**YOUR ASSIGNMENT**
Would you copy out each line of the records below that includes the word "https"?

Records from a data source

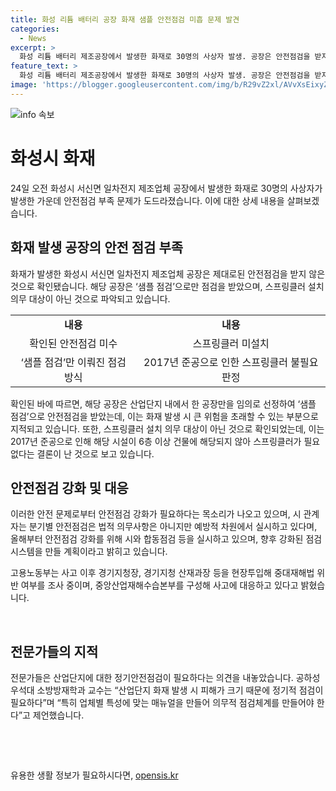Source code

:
 ```yaml
---
title: 화성 리튬 배터리 공장 화재 샘플 안전점검 미흡 문제 발견
categories:
  - News
excerpt: >
  화성 리튬 배터리 제조공장에서 발생한 화재로 30명의 사상자 발생. 공장은 안전점검을 받지 않은 채 운영. 안전점검은 샘플 점검으로 산업단지 내 입주 후 정기적으로 이뤄져야 하지만, 아리셀은 이를 받지 않았다. 또한, 스프링클러 설치 의무도 이행되지 않았고, 전문가들은 정기안전점검이 필요하다고 지적하고 있다. 재해대응 강화를 위해 관련 부처들이 조사에 나서고 있으며, 산업단지 전체에 대한 점검 강화가 필요하다는 목소리가 나오고 있다.
feature_text: >
  화성 리튬 배터리 제조공장에서 발생한 화재로 30명의 사상자 발생. 공장은 안전점검을 받지 않은 채 운영. 안전점검은 샘플 점검으로 산업단지 내 입주 후 정기적으로 이뤄져야 하지만, 아리셀은 이를 받지 않았다. 또한, 스프링클러 설치 의무도 이행되지 않았고, 전문가들은 정기안전점검이 필요하다고 지적하고 있다. 재해대응 강화를 위해 관련 부처들이 조사에 나서고 있으며, 산업단지 전체에 대한 점검 강화가 필요하다는 목소리가 나오고 있다.
image: 'https://blogger.googleusercontent.com/img/b/R29vZ2xl/AVvXsEixyZcFfHzMRdzZMjFBmAUKJYCLCGyLL1o632UiGVXcaFdKo_bkvkuCioo0uUKlGfBVcT3P84aROyZIXSBEx3Aw5nCQ3pTgDom1WDC4m8eifvWiAmWEEVb4x6G_l8C0QH225ldMjyaFvpxGEBGNO37VmDTDMHGhJPq73UglMfDca1-0aw/s1600/blogspot.png'
---
```


<p><img src="https://blogger.googleusercontent.com/img/b/R29vZ2xl/AVvXsEixyZcFfHzMRdzZMjFBmAUKJYCLCGyLL1o632UiGVXcaFdKo_bkvkuCioo0uUKlGfBVcT3P84aROyZIXSBEx3Aw5nCQ3pTgDom1WDC4m8eifvWiAmWEEVb4x6G_l8C0QH225ldMjyaFvpxGEBGNO37VmDTDMHGhJPq73UglMfDca1-0aw/s1600/blogspot.png" alt="info 속보" /></p>

<h1 data-ke-size="size26"><b>화성시 화재</b></h1>

<p data-ke-size="size16">24일 오전 화성시 서신면 일차전지 제조업체 공장에서 발생한 화재로 30명의 사상자가 발생한 가운데 안전점검 부족 문제가 도드라졌습니다. 이에 대한 상세 내용을 살펴보겠습니다.</p>

<h2 data-ke-size="size26">화재 발생 공장의 안전 점검 부족</h2>

<p data-ke-size="size16">화재가 발생한 화성시 서신면 일차전지 제조업체 공장은 제대로된 안전점검을 받지 않은 것으로 확인됐습니다. 해당 공장은 ‘샘플 점검’으로만 점검을 받았으며, 스프링클러 설치 의무 대상이 아닌 것으로 파악되고 있습니다.</p>

<table>
   <tbody>
      <tr>
         <td style="text-align: center; height: 17px;"><b>내용</b></td>
         <td style="text-align: center; height: 17px;"><b>내용</b></td>
      </tr>
      <tr>
         <td style="text-align: center;">확인된 안전점검 미수</td>
         <td style="text-align: center;">스프링클러 미설치</td>
      </tr>
      <tr>
         <td style="text-align: center;">‘샘플 점검’만 이뤄진 점검 방식</td>
         <td style="text-align: center;">2017년 준공으로 인한 스프링클러 불필요 판정</td>
      </tr>
   </tbody>
</table>

<p data-ke-size="size16">확인된 바에 따르면, 해당 공장은 산업단지 내에서 한 공장만을 임의로 선정하여 ‘샘플 점검’으로 안전점검을 받았는데, 이는 화재 발생 시 큰 위험을 초래할 수 있는 부분으로 지적되고 있습니다. 또한, 스프링클러 설치 의무 대상이 아닌 것으로 확인되었는데, 이는 2017년 준공으로 인해 해당 시설이 6층 이상 건물에 해당되지 않아 스프링클러가 필요 없다는 결론이 난 것으로 보고 있습니다.</p>

<h2 data-ke-size="size26">안전점검 강화 및 대응</h2>

<p data-ke-size="size16">이러한 안전 문제로부터 안전점검 강화가 필요하다는 목소리가 나오고 있으며, 시 관계자는 분기별 안전점검은 법적 의무사항은 아니지만 예방적 차원에서 실시하고 있다며, 올해부터 안전점검 강화를 위해 시와 합동점검 등을 실시하고 있으며, 향후 강화된 점검시스템을 만들 계획이라고 밝히고 있습니다.</p>

<p data-ke-size="size16">고용노동부는 사고 이후 경기지청장, 경기지청 산재과장 등을 현장투입해 중대재해법 위반 여부를 조사 중이며, 중앙산업재해수습본부를 구성해 사고에 대응하고 있다고 밝혔습니다.</p>

<p data-ke-size="size16">&nbsp;</p>

<h2 data-ke-size="size26">전문가들의 지적</h2>

<p data-ke-size="size16">전문가들은 산업단지에 대한 정기안전점검이 필요하다는 의견을 내놓았습니다. 공하성 우석대 소방방재학과 교수는 “산업단지 화재 발생 시 피해가 크기 때문에 정기적 점검이 필요하다”며 “특히 업체별 특성에 맞는 매뉴얼을 만들어 의무적 점검체계를 만들어야 한다”고 제언했습니다.</p>

<p data-ke-size="size16">&nbsp;</p>

<p data-ke-size="size16">&nbsp;</p>
유용한 생활 정보가 필요하시다면, <a href="https://opensis.kr" rel="dofollow">opensis.kr</a>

**EXERCISE OUTPUT**
image: 'https://blogger.googleusercontent.com/img/b/R29vZ2xl/AVvXsEixyZcFfHzMRdzZMjFBmAUKJYCLCGyLL1o632UiGVXcaFdKo_bkvkuCioo0uUKlGfBVcT3P84aROyZIXSBEx3Aw5nCQ3pTgDom1WDC4m8eifvWiAmWEEVb4x6G_l8C0QH225ldMjyaFvpxGEBGNO37VmDTDMHGhJPq73UglMfDca1-0aw/s1600/blogspot.png'
<p><img src="https://blogger.googleusercontent.com/img/b/R29vZ2xl/AVvXsEixyZcFfHzMRdzZMjFBmAUKJYCLCGyLL1o632UiGVXcaFdKo_bkvkuCioo0uUKlGfBVcT3P84aROyZIXSBEx3Aw5nCQ3pTgDom1WDC4m8eifvWiAmWEEVb4x6G_l8C0QH225ldMjyaFvpxGEBGNO37VmDTDMHGhJPq73UglMfDca1-0aw/s1600/blogspot.png" alt="info 속보" /></p>
유용한 생활 정보가 필요하시다면, <a href="https://opensis.kr" rel="dofollow">opensis.kr</a>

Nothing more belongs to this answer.